The current solution is big data analytics, seen as the technology for solving and the problem for everything from terrorism to tuberculosis, and the problem is data complexity:
"... the key challenge is not data size but complexity ... To make a Big Data initiative succeed, the trick is to handle widely varied types of data, disparate sources, datasets that aren’t easily linkable, dirty data, and unstructured or semi-structured data ... But … You don’t get a Big Data club card just for changing your old (but still trustworthy) data warehouse into a data lake (or even worse, a data swamp).” -- Big Data: The Key is Bridging Disparate Data Sources
Quite. Except that old geezers, er, experienced professionals like me remember complexity as the "islands of information" of the days of proliferating redundant application-specific files and application programs that would not talk to each other. The marketeers of "integrative solutions" hyped them then just as those of big data analytics do it today. Complexity is still with us because we mindlessly generate complexity much easier and faster than any "agile" magic wand can extract reliable useful information from it. But instead of addressing this fundamental problem, we accelerate it.
“The NoSQL flavor of databases has come en vogue in the last few years in certain technology sectors, primarily ones that are evolving so quickly that having to slow down to put forethought into your data store and how it's going to be structured might literally be the difference between your whole company suceeding or not.” --ignoredbydinosaurs.com
Forethought has become an impediment, rather than a success factor -- one reason I find the "science" in data science, as practiced, highly questionable. When real science education still existed, it drilled into me that science is all about knowledge, reasoning, and forethought. This is exactly what we're now trying to avoid at all cost, because, as vocational training is substituted for education and you gotta be a dropout to succeed, thought -- not just forethought -- becomes increasingly difficult and even discouraged.

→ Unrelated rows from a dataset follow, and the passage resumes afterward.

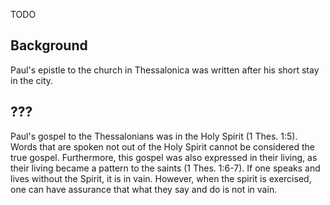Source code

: TODO

## Background

Paul's epistle to the church in Thessalonica was written after his short stay in the city.

## ???

Paul's gospel to the Thessalonians was in the Holy Spirit (1 Thes. 1:5). Words that are spoken not out of the Holy Spirit cannot be considered the true gospel. Furthermore, this gospel was also expressed in their living, as their living became a pattern to the saints (1 Thes. 1:6-7). If one speaks and lives without the Spirit, it is in vain. However, when the spirit is exercised, one can have assurance that what they say and do is not in vain.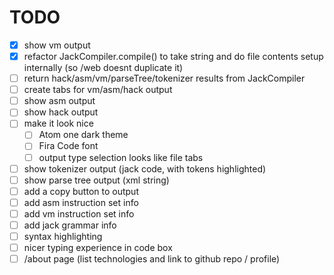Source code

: # TODO

- [x] show vm output
- [x] refactor JackCompiler.compile() to take string and do file contents setup internally (so /web doesnt duplicate it)
- [ ] return hack/asm/vm/parseTree/tokenizer results from JackCompiler
- [ ] create tabs for vm/asm/hack output
- [ ] show asm output
- [ ] show hack output
- [ ] make it look nice
  - [ ] Atom one dark theme
  - [ ] Fira Code font
  - [ ] output type selection looks like file tabs
- [ ] show tokenizer output (jack code, with tokens highlighted)
- [ ] show parse tree output (xml string)
- [ ] add a copy button to output
- [ ] add asm instruction set info
- [ ] add vm instruction set info
- [ ] add jack grammar info
- [ ] syntax highlighting
- [ ] nicer typing experience in code box
- [ ] /about page (list technologies and link to github repo / profile)
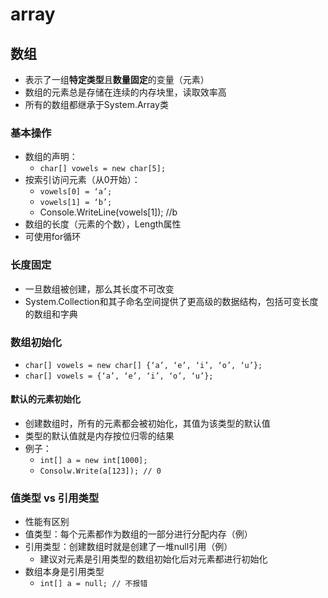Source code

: # array

## 数组

- 表示了一组**特定类型**且**数量固定**的变量（元素）
- 数组的元素总是存储在连续的内存块里，读取效率高
- 所有的数组都继承于System.Array类

### 基本操作

- 数组的声明：
  - `char[] vowels = new char[5];`
- 按索引访问元素（从0开始）：
  - `vowels[0] = ‘a’;`
  - `vowels[1] = ‘b’;`
  - Console.WriteLine(vowels[1]); //b
- 数组的长度（元素的个数），Length属性
- 可使用for循环

### 长度固定

- 一旦数组被创建，那么其长度不可改变
- System.Collection和其子命名空间提供了更高级的数据结构，包括可变长度的数组和字典

### 数组初始化

- `char[] vowels = new char[] {‘a’, ‘e’, ‘i’, ‘o’, ‘u’};`
- `char[] vowels = {‘a’, ‘e’, ‘i’, ‘o’, ‘u’};`

#### 默认的元素初始化

- 创建数组时，所有的元素都会被初始化，其值为该类型的默认值
- 类型的默认值就是内存按位归零的结果
- 例子：
  - `int[] a = new int[1000];`
  - `Consolw.Write(a[123]); // 0`

### 值类型 vs 引用类型

- 性能有区别
- 值类型：每个元素都作为数组的一部分进行分配内存（例）
- 引用类型：创建数组时就是创建了一堆null引用（例）
  - 建议对元素是引用类型的数组初始化后对元素都进行初始化
- 数组本身是引用类型
  - `int[] a = null; // 不报错`



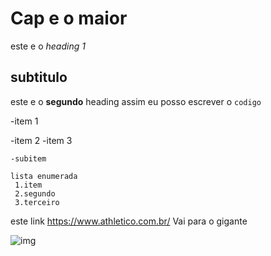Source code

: # Cap e o maior
este e o *heading 1*
## subtitulo
este e o **segundo** heading
assim eu posso escrever o `codigo`
<html>
-item 1

-item 2
-item 3

    -subitem

    lista enumerada
     1.item
     2.segundo
     3.terceiro
 este link https://www.athletico.com.br/ Vai para o gigante

![img](gigante.png)









</html>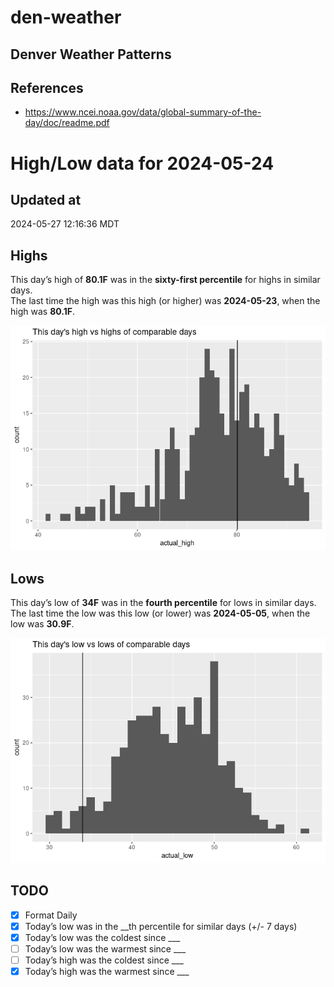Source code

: # den-weather


## Denver Weather Patterns

## References

- <https://www.ncei.noaa.gov/data/global-summary-of-the-day/doc/readme.pdf>

# High/Low data for 2024-05-24

## Updated at

2024-05-27 12:16:36 MDT

## Highs

This day’s high of **80.1F** was in the **sixty-first percentile** for
highs in similar days.  
The last time the high was this high (or higher) was **2024-05-23**,
when the high was **80.1F**.

![](readme_files/figure-commonmark/unnamed-chunk-4-1.png)

## Lows

This day’s low of **34F** was in the **fourth percentile** for lows in
similar days.  
The last time the low was this low (or lower) was **2024-05-05**, when
the low was **30.9F**.

![](readme_files/figure-commonmark/unnamed-chunk-6-1.png)

## TODO

- [x] Format Daily
- [x] Today’s low was in the \_\_th percentile for similar days (+/- 7
  days)
- [x] Today’s low was the coldest since \_\_\_
- [ ] Today’s low was the warmest since \_\_\_
- [ ] Today’s high was the coldest since \_\_\_
- [x] Today’s high was the warmest since \_\_\_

That explains the attractiveness of NoSQL and big data analytics. i.e., forward to the past:
“There are no [design] rules of normalization for [NoSQL] databases … Which means you're designing the data organization to serve specific queries. So follow the same principle in NoSQL databases as you would for denormalizing a relational database: design your queries first, then the structure of the database is derived from the queries.” --What is a good way to design a NoSQL database?
Using the term "design" in this context is, of course, misleading. Design requires forethought, anticipating the types of likely queries and models reality and pre-structures data so as to simplify integrity enforcement and data manipulation. NoSQL and big data analytics do the opposite.
“In various organizations, data modeling for NoSQL emphasizes the roles of [application] developers while deemphasizing the roles of data modelers and database administrators.” --Donovan Hsieh, eBay’s Senior Data Architect
In other words, we mindlessly pile up complexity and put our trust in minimally educated coders and machines “more intelligent than us” to tackle it for our benefit. The consequences are not only not different than those of application-managed data -- struggle to optimize for multiple uses data structured for specific uses -- and post-facto structuring anyway. They also are scary: the constant atrophiation of human intellect coupled with machines programmed by corporate interests to extract, not produce and distribute wealth is socially destructive.
Shouldn't we strive to avoid complexity via forethought, rather than keep increasing it? That's what database management -- and relational database management in particular -- were devised to address, but are being dismissed and ignored, because they require scarce intellectual abilities. They are yesterday's fads.